Try it:
Write out again, exactly, the lines below starting at the one with "Out[7]: u'a lady" and ending at the one with "Out[9]: [(u'Poet', 733)]".
(Given records)
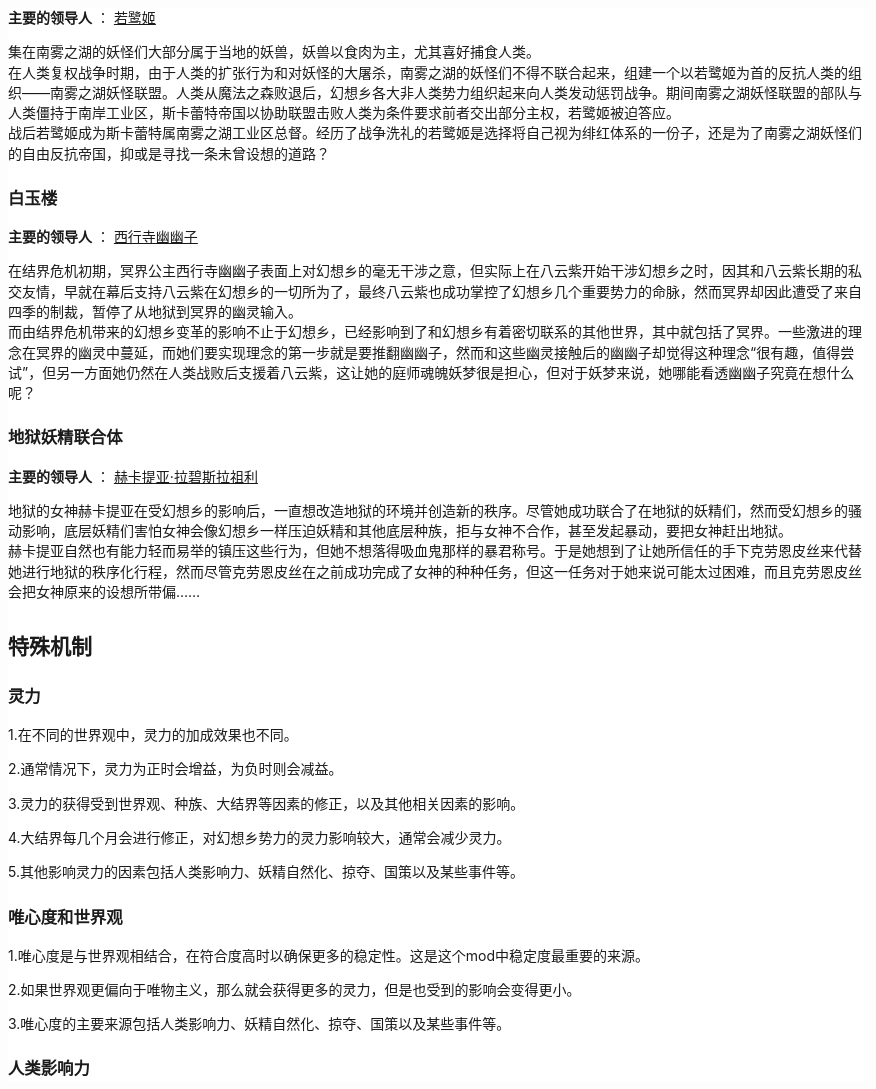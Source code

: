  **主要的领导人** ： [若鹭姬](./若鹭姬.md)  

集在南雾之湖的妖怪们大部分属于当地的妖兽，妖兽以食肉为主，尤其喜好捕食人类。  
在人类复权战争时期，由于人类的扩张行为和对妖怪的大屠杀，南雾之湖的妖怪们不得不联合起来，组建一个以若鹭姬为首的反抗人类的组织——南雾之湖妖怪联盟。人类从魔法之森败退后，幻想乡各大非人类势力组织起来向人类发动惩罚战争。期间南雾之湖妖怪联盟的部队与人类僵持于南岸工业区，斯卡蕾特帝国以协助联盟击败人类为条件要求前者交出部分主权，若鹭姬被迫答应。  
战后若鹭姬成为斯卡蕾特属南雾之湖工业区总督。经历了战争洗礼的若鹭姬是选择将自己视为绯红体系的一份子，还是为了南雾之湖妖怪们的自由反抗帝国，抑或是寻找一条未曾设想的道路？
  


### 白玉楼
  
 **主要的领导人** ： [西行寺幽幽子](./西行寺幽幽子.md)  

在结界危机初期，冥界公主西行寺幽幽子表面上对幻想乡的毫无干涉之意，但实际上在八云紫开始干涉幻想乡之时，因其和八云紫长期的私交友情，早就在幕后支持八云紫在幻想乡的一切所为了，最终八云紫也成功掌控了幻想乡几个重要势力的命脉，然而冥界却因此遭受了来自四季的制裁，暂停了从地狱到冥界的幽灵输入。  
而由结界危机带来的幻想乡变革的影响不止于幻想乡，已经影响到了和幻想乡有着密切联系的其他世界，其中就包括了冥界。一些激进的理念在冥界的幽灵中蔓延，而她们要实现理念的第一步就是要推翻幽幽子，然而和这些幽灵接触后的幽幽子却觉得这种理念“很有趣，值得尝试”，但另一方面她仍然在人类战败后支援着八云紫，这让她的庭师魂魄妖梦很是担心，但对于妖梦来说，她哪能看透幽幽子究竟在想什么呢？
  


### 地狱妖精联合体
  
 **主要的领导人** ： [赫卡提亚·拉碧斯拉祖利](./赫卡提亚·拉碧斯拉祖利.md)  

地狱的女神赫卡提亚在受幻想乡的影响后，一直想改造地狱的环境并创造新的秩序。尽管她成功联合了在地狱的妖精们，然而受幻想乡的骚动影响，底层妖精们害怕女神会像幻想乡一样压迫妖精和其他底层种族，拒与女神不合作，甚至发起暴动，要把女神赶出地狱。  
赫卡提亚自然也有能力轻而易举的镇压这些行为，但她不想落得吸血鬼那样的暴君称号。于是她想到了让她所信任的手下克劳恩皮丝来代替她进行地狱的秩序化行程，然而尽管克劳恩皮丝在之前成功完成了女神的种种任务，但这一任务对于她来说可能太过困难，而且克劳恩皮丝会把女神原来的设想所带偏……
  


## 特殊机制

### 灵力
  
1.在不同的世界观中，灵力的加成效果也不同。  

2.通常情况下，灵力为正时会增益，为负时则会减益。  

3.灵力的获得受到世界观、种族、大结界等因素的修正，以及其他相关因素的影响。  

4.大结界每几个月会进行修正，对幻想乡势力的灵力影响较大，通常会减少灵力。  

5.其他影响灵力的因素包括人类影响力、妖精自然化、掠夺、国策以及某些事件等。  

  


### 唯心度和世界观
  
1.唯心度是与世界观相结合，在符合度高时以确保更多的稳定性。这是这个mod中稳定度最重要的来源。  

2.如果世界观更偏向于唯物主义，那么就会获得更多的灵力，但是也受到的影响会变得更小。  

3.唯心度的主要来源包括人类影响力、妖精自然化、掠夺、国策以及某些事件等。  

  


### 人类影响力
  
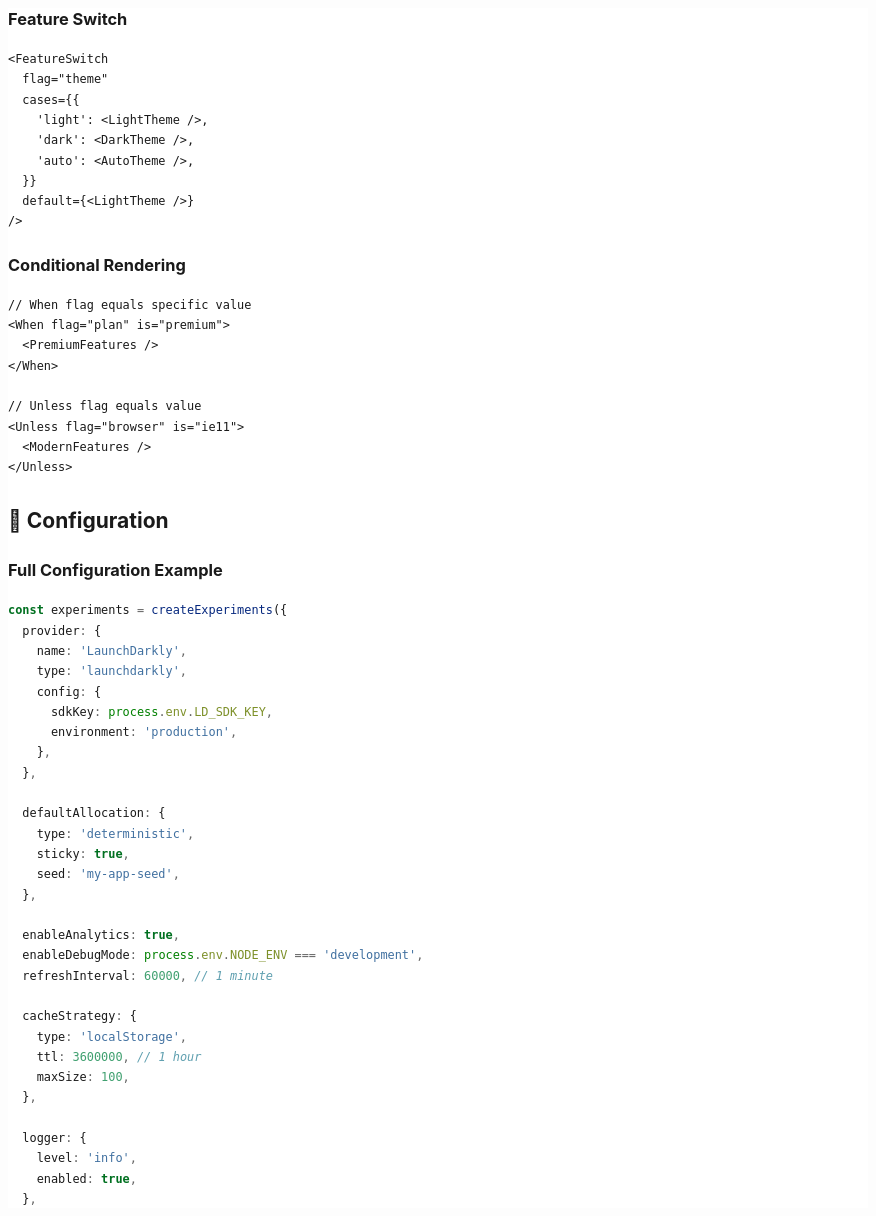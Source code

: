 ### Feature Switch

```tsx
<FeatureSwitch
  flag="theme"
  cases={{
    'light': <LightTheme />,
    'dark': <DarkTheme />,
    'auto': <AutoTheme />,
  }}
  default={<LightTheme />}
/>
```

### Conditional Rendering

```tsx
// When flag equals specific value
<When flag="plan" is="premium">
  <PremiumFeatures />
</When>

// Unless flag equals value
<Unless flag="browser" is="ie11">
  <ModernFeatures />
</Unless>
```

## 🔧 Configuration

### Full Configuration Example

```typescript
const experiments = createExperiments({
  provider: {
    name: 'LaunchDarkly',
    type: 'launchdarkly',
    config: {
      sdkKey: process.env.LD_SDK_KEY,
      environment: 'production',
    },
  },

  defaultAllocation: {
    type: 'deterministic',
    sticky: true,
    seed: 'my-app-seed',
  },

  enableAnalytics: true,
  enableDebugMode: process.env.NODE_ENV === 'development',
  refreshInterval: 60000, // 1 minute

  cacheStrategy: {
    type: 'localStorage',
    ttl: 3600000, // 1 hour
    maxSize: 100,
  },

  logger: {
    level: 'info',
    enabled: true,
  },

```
(End Given records)
(Given records)
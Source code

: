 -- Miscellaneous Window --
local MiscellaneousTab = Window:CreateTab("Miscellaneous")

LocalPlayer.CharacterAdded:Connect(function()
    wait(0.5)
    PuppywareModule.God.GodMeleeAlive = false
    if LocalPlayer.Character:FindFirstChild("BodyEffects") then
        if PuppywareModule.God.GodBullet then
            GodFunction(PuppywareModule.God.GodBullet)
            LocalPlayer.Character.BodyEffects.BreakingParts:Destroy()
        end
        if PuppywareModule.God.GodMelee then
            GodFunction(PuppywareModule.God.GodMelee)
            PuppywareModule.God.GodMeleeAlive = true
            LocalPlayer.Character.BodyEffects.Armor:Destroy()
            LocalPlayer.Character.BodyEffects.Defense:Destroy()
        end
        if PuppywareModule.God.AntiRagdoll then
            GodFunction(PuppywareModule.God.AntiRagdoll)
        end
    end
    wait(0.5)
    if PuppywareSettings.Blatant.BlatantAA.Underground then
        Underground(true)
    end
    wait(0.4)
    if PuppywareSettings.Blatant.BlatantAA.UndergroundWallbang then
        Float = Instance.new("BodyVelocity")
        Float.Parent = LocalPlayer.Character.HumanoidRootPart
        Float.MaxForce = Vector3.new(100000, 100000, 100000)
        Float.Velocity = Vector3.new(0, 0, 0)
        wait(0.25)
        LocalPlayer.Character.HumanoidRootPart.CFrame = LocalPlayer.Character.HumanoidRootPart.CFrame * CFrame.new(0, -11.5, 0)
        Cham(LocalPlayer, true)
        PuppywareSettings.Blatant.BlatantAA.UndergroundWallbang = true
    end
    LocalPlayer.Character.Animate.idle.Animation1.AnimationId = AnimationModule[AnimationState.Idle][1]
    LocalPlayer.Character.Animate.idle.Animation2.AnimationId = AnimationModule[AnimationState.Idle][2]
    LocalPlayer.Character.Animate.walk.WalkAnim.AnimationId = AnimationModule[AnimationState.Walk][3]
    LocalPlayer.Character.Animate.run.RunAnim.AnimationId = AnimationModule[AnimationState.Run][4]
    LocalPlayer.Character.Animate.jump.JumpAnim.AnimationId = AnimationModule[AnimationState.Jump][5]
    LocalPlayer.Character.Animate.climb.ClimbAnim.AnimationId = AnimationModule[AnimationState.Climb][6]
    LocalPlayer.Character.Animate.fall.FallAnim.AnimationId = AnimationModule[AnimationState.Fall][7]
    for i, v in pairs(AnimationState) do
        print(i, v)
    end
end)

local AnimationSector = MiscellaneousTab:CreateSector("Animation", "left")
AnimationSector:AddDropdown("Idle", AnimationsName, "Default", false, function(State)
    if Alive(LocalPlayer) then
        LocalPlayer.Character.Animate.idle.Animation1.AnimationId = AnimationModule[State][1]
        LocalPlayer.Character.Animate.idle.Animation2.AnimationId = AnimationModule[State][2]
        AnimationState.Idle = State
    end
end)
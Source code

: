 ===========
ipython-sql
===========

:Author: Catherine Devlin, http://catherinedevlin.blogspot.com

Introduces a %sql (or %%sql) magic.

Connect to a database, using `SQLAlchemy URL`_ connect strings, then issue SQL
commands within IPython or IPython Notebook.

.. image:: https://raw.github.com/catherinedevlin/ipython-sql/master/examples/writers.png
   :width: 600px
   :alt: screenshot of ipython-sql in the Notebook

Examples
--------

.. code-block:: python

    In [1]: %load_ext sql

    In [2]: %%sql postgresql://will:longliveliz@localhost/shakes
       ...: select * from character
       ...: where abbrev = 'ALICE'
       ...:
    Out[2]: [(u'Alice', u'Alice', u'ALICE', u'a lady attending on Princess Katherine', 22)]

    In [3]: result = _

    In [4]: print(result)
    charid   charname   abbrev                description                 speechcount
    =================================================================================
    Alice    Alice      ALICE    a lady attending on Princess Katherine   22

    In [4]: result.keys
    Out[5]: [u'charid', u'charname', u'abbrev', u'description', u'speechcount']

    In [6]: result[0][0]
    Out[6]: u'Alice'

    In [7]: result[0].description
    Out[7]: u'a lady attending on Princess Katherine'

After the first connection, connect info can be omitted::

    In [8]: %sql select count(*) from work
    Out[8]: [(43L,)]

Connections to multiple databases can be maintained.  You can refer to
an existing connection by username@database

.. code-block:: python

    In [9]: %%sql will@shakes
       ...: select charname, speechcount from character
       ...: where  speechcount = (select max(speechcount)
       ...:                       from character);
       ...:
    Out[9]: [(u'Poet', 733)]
(End Given records)
Problem solution:
    Out[7]: u'a lady attending on Princess Katherine'

After the first connection, connect info can be omitted::

    In [8]: %sql select count(*) from work
    Out[8]: [(43L,)]

Connections to multiple databases can be maintained.  You can refer to
an existing connection by username@database

.. code-block:: python

    In [9]: %%sql will@shakes
       ...: select charname, speechcount from character
       ...: where  speechcount = (select max(speechcount)
       ...:                       from character);
       ...:
    Out[9]: [(u'Poet', 733)]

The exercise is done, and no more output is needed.